• _MATERIAL TO PROCESS_:

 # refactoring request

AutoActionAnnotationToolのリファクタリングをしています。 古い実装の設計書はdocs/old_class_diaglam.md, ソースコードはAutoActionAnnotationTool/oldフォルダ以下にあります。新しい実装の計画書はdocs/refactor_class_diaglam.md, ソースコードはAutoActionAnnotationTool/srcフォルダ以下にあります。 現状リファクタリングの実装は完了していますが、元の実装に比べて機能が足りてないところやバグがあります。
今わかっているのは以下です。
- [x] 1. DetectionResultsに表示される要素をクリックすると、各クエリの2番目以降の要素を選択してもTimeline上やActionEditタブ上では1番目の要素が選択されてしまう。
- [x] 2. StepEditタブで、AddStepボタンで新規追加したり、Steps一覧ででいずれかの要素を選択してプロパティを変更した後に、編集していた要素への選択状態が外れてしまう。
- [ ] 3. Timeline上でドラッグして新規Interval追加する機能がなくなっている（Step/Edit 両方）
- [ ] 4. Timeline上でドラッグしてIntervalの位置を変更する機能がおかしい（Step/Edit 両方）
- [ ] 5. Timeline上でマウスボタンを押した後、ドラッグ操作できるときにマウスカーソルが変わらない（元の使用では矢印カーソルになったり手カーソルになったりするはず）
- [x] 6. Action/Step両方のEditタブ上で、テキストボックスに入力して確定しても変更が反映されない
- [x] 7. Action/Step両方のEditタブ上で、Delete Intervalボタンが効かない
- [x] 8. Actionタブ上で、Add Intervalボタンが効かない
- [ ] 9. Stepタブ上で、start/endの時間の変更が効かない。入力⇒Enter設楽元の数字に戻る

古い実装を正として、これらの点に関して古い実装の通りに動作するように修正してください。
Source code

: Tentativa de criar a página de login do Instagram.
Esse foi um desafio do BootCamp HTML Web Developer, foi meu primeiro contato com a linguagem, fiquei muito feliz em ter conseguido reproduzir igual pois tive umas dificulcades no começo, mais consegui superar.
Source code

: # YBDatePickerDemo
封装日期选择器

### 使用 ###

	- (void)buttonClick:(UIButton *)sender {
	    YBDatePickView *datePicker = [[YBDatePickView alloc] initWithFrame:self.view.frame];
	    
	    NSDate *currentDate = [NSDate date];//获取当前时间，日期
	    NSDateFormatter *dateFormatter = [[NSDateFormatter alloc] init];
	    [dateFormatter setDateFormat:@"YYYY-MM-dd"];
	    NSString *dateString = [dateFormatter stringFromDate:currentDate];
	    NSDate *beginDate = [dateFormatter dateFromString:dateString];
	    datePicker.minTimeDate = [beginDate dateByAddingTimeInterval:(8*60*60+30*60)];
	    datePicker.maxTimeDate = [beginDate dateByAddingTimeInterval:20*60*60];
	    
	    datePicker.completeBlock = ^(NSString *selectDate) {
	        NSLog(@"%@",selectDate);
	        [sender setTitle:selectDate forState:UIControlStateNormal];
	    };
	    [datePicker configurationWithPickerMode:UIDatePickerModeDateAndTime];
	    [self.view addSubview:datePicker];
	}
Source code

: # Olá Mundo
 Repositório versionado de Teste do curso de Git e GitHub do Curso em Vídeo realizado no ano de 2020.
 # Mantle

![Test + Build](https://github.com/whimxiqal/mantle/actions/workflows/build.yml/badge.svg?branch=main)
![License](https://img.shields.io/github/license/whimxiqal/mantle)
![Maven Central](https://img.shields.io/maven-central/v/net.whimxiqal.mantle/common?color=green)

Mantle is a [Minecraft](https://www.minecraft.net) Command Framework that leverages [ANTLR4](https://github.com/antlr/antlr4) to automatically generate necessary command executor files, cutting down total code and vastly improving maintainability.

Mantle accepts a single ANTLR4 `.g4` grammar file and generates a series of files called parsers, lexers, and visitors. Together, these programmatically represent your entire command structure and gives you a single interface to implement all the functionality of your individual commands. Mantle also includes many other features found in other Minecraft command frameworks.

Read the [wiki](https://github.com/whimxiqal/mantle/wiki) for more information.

--

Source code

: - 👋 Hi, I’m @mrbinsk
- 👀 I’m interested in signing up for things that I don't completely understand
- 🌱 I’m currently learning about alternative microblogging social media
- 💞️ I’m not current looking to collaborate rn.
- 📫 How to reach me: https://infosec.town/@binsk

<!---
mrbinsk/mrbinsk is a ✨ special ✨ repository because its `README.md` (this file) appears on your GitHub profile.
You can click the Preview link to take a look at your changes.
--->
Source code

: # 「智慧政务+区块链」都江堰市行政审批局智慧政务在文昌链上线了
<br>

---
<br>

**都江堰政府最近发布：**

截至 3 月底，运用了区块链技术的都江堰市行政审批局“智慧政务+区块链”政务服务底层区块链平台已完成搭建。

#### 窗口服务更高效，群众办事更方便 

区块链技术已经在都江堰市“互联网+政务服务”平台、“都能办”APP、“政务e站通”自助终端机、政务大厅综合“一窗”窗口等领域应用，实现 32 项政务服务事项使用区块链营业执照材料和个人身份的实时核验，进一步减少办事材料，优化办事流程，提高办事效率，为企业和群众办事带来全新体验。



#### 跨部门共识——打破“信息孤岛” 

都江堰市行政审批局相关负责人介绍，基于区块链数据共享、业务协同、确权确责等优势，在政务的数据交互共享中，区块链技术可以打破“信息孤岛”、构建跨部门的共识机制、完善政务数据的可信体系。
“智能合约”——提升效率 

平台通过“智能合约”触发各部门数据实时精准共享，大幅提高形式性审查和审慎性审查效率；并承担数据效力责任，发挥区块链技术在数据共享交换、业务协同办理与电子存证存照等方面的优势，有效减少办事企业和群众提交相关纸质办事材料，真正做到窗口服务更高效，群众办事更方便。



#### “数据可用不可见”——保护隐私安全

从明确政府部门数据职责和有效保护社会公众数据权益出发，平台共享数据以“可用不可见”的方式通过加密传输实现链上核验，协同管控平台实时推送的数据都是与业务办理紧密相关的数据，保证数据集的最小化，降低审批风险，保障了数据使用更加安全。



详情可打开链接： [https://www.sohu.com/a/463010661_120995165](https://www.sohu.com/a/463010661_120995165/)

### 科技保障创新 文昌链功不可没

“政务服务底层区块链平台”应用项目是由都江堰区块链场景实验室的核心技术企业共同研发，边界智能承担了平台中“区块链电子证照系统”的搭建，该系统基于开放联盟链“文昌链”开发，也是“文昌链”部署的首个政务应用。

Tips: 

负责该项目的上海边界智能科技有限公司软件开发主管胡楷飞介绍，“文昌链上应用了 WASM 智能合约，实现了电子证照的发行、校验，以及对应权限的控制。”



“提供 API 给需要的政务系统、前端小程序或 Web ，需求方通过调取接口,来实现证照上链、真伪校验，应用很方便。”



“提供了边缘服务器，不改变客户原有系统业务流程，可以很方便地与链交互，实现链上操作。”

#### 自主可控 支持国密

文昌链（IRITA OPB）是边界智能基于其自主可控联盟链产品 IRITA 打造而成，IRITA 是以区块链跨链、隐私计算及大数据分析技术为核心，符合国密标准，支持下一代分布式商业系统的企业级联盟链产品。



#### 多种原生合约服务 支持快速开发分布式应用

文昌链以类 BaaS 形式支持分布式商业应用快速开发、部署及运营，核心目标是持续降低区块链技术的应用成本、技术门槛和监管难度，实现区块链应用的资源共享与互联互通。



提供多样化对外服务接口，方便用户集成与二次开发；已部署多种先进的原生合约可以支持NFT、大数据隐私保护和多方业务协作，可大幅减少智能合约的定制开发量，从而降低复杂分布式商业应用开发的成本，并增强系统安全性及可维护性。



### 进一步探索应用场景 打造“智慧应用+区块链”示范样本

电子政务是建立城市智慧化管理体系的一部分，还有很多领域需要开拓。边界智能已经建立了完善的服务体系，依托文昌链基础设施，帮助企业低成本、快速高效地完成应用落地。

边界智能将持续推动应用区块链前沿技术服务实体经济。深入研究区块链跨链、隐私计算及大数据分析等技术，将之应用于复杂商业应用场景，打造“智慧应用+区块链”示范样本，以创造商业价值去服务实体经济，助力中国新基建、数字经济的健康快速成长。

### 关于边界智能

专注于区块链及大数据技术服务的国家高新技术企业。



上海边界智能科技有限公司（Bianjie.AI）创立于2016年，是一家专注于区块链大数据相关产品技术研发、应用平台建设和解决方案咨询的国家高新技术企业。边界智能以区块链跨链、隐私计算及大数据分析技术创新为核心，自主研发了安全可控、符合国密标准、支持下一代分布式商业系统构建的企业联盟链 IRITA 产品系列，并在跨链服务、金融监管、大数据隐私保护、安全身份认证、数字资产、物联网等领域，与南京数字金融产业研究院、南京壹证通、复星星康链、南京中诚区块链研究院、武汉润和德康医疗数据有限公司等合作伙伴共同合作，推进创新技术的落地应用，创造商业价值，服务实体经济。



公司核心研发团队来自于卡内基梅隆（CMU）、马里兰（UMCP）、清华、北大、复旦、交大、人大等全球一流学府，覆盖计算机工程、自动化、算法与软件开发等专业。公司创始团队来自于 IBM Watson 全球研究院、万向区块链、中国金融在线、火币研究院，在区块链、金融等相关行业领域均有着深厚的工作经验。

--

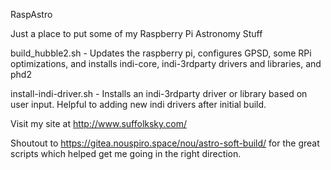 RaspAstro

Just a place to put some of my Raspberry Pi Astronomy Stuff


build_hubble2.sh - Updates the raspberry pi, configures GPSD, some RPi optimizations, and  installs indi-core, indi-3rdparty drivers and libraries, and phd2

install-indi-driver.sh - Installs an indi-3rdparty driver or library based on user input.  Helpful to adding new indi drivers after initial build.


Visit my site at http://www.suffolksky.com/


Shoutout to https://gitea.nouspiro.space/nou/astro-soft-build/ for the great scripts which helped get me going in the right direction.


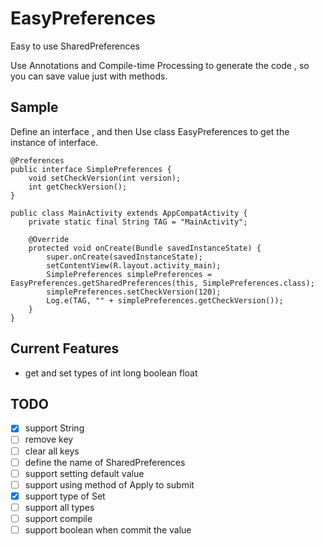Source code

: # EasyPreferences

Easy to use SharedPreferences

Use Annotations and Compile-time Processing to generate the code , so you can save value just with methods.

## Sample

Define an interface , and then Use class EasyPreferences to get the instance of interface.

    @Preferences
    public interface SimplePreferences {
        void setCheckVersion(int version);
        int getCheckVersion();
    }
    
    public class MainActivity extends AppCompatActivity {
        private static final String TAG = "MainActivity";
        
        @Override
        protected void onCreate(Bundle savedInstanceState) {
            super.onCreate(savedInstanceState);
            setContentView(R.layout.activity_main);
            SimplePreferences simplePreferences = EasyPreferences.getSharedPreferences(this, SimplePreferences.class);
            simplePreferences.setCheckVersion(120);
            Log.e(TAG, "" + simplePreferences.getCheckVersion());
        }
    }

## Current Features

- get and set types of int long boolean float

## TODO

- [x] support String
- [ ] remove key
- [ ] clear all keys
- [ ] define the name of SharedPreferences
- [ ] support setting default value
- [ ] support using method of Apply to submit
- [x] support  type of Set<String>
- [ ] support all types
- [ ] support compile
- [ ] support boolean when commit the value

• _YOUR ASSIGNMENT_: Select and copy every line of the listing with the word "MainActivity".

• _OUTPUT OF THE EXERCISE_:
    public class MainActivity extends AppCompatActivity {
        private static final String TAG = "MainActivity";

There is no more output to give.